▶ **WHAT THE EXERCISE ASKS**:
Which lines of the data include the string "width"? List them all.

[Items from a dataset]
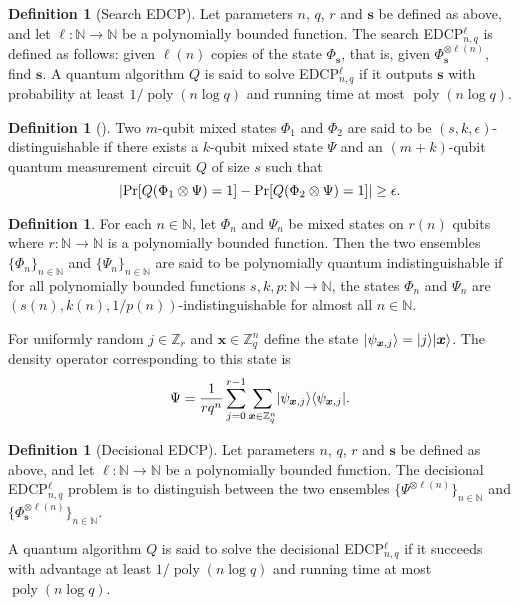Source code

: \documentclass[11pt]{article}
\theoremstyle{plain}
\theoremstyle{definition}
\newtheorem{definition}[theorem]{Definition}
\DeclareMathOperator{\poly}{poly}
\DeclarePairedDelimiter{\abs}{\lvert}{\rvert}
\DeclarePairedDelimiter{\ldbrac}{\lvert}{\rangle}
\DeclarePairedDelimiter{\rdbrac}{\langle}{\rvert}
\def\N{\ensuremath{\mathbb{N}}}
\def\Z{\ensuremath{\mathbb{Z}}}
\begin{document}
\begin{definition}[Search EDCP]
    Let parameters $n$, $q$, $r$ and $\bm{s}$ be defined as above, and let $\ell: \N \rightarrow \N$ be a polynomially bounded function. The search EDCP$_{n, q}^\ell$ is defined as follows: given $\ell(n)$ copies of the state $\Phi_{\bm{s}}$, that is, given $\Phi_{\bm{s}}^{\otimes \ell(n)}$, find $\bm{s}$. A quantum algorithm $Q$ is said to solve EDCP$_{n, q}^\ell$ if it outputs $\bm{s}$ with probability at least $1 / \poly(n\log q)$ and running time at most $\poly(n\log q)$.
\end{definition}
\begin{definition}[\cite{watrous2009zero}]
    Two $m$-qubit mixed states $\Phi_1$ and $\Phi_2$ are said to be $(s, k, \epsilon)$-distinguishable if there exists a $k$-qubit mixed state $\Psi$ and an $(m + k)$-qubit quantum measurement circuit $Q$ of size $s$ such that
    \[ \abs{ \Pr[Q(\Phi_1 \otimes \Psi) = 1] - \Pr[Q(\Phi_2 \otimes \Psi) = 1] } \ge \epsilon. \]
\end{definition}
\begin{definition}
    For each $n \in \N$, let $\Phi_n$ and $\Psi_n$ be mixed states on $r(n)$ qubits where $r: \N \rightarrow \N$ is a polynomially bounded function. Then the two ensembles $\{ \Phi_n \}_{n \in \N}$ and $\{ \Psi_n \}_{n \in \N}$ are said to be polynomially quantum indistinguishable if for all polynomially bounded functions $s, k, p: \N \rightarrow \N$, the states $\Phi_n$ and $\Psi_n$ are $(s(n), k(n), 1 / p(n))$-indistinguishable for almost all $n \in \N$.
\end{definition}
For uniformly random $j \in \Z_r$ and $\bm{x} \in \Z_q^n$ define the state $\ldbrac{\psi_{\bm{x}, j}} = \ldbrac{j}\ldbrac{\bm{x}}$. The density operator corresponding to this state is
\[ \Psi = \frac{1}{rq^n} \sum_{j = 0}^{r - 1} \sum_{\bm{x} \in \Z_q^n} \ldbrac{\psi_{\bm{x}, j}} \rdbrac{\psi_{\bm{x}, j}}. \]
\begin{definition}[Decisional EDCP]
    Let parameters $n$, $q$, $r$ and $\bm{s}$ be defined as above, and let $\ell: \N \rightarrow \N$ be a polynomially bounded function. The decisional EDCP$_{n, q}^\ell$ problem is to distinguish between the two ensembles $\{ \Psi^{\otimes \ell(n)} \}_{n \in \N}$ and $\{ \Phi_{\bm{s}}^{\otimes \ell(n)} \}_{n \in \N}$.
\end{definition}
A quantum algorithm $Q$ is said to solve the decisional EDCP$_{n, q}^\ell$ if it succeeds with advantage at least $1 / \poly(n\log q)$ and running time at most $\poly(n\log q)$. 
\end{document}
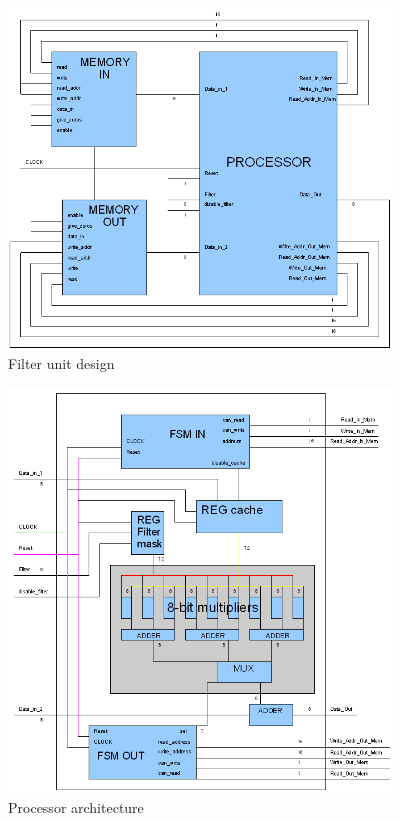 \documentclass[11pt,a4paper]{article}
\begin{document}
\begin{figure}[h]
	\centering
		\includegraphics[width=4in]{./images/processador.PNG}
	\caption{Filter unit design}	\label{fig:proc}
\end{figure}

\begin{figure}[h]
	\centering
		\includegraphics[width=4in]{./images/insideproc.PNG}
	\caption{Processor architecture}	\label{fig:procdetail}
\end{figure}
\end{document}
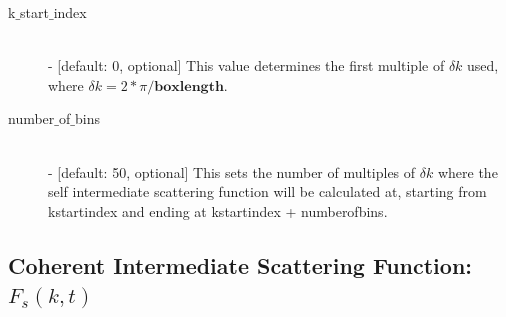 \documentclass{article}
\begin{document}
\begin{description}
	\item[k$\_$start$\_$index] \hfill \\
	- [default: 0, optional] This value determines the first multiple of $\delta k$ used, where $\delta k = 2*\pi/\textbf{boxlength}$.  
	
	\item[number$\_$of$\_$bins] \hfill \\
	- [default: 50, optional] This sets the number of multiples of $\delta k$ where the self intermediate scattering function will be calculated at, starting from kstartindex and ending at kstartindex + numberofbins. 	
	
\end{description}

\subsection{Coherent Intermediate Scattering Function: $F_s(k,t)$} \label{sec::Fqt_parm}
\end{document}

▶ **SOLUTION FOR THIS TASK**:
		\includegraphics[width=4in]{./images/processador.PNG}
		\includegraphics[width=4in]{./images/insideproc.PNG}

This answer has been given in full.